We're going to design a simple blog. First, a model:
from django.db import models
class Blog(models.Model):
title = models.TextField()
text = models.TextField()
Each blog post is stored in our Blog model with its title and text. Likely, you've already got a model with some text fields like the Blog model above. We're going to do a few things now:
- Add fields to store vectorized versions of title and text
- Enable indexing on our vectorized fields
- Generate a new migration file
- Add a trigger to automatically populate our vector fields
- Explore searching with our newly enabled full text search
Add Vector Fields
We're going to keep our title and text vectors separate to enable searching through one or both of the fields. It is also possible to vectorize multiple fields into one vector field if you know you're only ever going to search through everything.
Our new model looks like this:
from django.contrib.postgres.search import SearchVectorField
from django.db import models
class Blog(models.Model):
title = models.TextField()
text = models.TextField()
title_vector = SearchVectorField(null=True)
text_vector = SearchVectorField(null=True)
You will note the "null=True
" kwarg passed into SearchVectorField
. We need to populate the vectors after their source fields have data in them, so we cannot create the vectors until after a Blog instance is saved. We will be adding a trigger later to automatically populate the vector fields, but first we need to set up a few more things.

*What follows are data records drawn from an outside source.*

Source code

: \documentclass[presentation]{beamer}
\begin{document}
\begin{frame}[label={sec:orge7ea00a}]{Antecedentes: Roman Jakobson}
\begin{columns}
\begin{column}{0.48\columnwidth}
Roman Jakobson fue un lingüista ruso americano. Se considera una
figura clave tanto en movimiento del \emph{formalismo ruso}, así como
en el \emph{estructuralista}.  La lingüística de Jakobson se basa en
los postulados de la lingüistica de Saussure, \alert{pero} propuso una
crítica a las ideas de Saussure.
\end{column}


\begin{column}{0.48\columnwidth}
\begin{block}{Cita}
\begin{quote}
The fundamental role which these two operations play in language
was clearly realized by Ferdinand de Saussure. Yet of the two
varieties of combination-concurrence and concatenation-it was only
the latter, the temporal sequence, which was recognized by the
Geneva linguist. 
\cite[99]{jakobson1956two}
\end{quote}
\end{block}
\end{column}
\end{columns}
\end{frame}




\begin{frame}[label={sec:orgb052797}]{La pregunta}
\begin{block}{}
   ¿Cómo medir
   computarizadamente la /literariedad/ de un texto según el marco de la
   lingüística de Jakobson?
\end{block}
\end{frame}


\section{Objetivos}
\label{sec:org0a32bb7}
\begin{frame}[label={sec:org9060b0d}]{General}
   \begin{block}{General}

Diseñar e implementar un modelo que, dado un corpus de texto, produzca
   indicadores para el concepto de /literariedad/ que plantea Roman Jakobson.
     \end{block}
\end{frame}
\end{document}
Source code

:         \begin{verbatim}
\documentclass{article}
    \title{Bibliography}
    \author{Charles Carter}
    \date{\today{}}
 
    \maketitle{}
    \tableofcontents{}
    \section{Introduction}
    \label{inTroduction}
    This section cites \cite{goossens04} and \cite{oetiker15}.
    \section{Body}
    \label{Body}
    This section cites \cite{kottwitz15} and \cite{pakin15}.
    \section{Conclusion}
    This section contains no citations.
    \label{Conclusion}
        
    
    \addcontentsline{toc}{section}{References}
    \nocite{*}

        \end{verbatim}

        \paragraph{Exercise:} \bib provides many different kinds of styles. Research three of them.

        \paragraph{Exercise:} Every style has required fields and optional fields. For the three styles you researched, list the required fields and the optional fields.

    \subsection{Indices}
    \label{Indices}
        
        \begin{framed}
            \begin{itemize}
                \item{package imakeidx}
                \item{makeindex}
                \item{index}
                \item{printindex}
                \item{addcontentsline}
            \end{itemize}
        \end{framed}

Enable indexing on vector fields
We have two options for vector indexes in Postgres: GIN and GiST. It's worth reading The Documentation on the differences, but we're just going to go ahead and use GIN and not worry too much about the details.
Adding indexing to our vector fields is straightforward:
from django.contrib.postgres.indexes import GinIndex
from django.contrib.postgres.search import SearchVectorField
from django.db import models
class Blog(models.Model):
title = models.TextField()
text = models.TextField()
title_vector = SearchVectorField(null=True)
text_vector = SearchVectorField(null=True)
class Meta:
indexes = [GinIndex(fields=[
'text_vector',
'title_vector',
])]
With the GinIndex in place, we have everything setup on the model that we will need, but we still need to reflect these changes in our database.
Generate a New Migration
The next two parts assume you have a django project, you have an app called search containing your Blog model, and the search app is in your INSTALLED_APPS.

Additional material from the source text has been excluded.